Les militaires, eux, se transforment en fossoyeurs. Des dizaines de corps de civils doivent être enterrés. Les conditions de leur mort sont floues et le resteront. Jamais de blessé ni de témoin. Représailles de Peuls après un vol de bétail, ou meurtre de l’un des leurs ? Vengeance de combattants du Mujao contre l’ethnie imrad – celle du colonel El Hadj Ag Gamou, tenue pour promalienne ? "Pour le moment, ils se chicotent entre eux. Et nous, on fait les secours", constate un soldat. Lui et ses camarades multiplient les patrouilles, mais se plaignent de ne pouvoir intervenir et déplorent le manque de collaboration de la population.

La ville essaie de survivre

Dans les villages, les habitants se plient aux instructions des groupes armés. Vieux Touré, le dirigeant local de Ganda Izo (branche armée de la milice songhaï Ganda Koy), est découragé. Il voudrait qu’on l’écoute davantage : "Si seulement tout le monde était comme nous, on aurait gagné du temps. On connaît notre territoire. On connaît nos bandits." Touré, qui dit disposer "de 485 éléments", veut se conformer aux lois de la République. Alors il renseigne la force Serval et l’armée malienne. Autres temps, autres moeurs : "Dans les années 1990, si Ganda Koy te prenait, Ganda Koy te tuait. Aujourd’hui, c’est du folklore", remarque un sergent originaire de Tombouctou.

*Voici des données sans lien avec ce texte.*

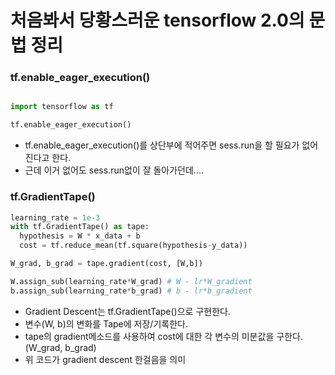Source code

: # 처음봐서 당황스러운 tensorflow 2.0의 문법 정리

### tf.enable_eager_execution()
```python

import tensorflow as tf

tf.enable_eager_execution()

```
- tf.enable_eager_execution()를 상단부에 적어주면 sess.run을 할 필요가 없어진다고 한다.
- 근데 이거 없어도 sess.run없이 잘 돌아가던데....

### tf.GradientTape()
```python
learning_rate = 1e-3
with tf.GradientTape() as tape:
  hypothesis = W * x_data + b
  cost = tf.reduce_mean(tf.square(hypothesis-y_data))

W_grad, b_grad = tape.gradient(cost, [W,b])

W.assign_sub(learning_rate*W_grad) # W - lr*W_gradient
b.assign_sub(learning_rate*b_grad) # b - lr*b_gradient

```
- Gradient Descent는 tf.GradientTape()으로 구현한다.
- 변수(W, b)의 변화를 Tape에 저장/기록한다.
- tape의 gradient메소드를 사용하여 cost에 대한 각 변수의 미분값을 구한다. (W_grad, b_grad)
- 위 코드가 gradient descent 한걸음을 의미
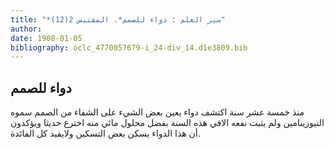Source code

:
 ```yaml
---
title: "*سير العلم : دواء للصمم*. المقتبس 2(12)"
author: 
date: 1908-01-05
bibliography: oclc_4770057679-i_24-div_14.d1e3809.bib
---
```




##  دواء للصمم 


 منذ  خمسة  عشر  سنة اكتشف دواء يعين بعض الشيء على الشفاء من الصمم سموه التيوزينامين ولم يثبت نفعه الافي هذه السنة بفضل محلول مائي منه اخترع حديثا ويؤكدون أن هذا الدواء يسكن بعض التسكين ولايفيد كل الفائدة. 
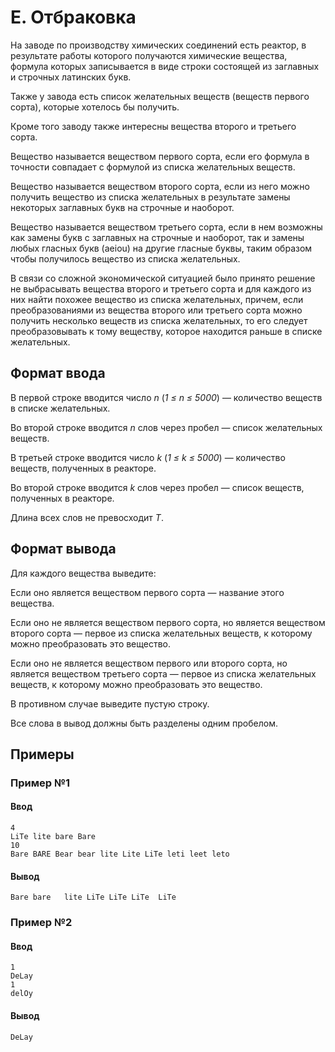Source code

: # E. Отбраковка

На заводе по производству химических соединений есть реактор, в результате работы которого получаются химические вещества, формула которых записывается в виде строки состоящей из заглавных и строчных латинских букв.

Также у завода есть список желательных веществ (веществ первого сорта), которые хотелось бы получить.

Кроме того заводу также интересны вещества второго и третьего сорта.

Вещество называется веществом первого сорта, если его формула в точности совпадает с формулой из списка желательных веществ.

Вещество называется веществом второго сорта, если из него можно получить вещество из списка желательных в результате замены некоторых заглавных букв на строчные и наоборот.

Вещество называется веществом третьего сорта, если в нем возможны как замены букв с заглавных на строчные и наоборот, так и замены любых гласных букв (aeiou) на другие гласные буквы, таким образом чтобы получилось вещество из списка желательных.

В связи со сложной экономической ситуацией было принято решение не выбрасывать вещества второго и третьего сорта и для каждого из них найти похожее вещество из списка желательных, причем, если преобразованиями из вещества второго или третьего сорта можно получить несколько веществ из списка желательных, то его следует преобразовывать к тому веществу, которое находится раньше в списке желательных.

## Формат ввода

В первой строке вводится число *n* (*1 ≤ n ≤ 5000*) — количество веществ в списке желательных.

Во второй строке вводится *n* слов через пробел — список желательных веществ.

В третьей строке вводится число *k* (*1 ≤ k ≤ 5000*) — количество веществ, полученных в реакторе.

Во второй строке вводится *k* слов через пробел — список веществ, полученных в реакторе.

Длина всех слов не превосходит *T*.

## Формат вывода

Для каждого вещества выведите:

Если оно является веществом первого сорта — название этого вещества.

Если оно не является веществом первого сорта, но является веществом второго сорта — первое из списка желательных веществ, к которому можно преобразовать это вещество.

Если оно не является веществом первого или второго сорта, но является веществом третьего сорта — первое из списка желательных веществ, к которому можно преобразовать это вещество.

В противном случае выведите пустую строку.

Все слова в вывод должны быть разделены одним пробелом.

## Примеры

### Пример №1

#### Ввод

```shell
4
LiTe lite bare Bare
10
Bare BARE Bear bear lite Lite LiTe leti leet leto
```

#### Вывод

```shell
Bare bare   lite LiTe LiTe LiTe  LiTe
```


### Пример №2

#### Ввод

```shell
1
DeLay
1
delOy
```

#### Вывод

```shell
DeLay
```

La ville essaie de survivre. Chaque jeudi, les éleveurs affluent depuis les villages alentour pour la foire aux bestiaux. Les anciens combattants du MNLA, en civil, arrivent de Tin Fadimata, à 35 km au nord. Chacun se regarde en chien de faïence, se méfie, et les grin (lieux de rencontre) ne sont plus mixtes, comme avant. On reste au sein de son ethnie. L’essentiel des échanges se fait avec le Niger et l’Algérie. Malgré la fermeture de la frontière algérienne, depuis six mois, les trafics ont repris : pâtes, sucre, huile, carburant… "Évidemment, on fraude ! On ne va pas se nourrir que de dattes !" s’exclame le maire. "Trois ans avant la rébellion, on était déjà classé en zone rouge, renchérit Diallo, le président du conseil de cercle. Les partenaires sont partis. Aujourd’hui, même Médecins du monde a quitté Ménaka… On sait pourtant que les rébellions naissent de la pauvreté."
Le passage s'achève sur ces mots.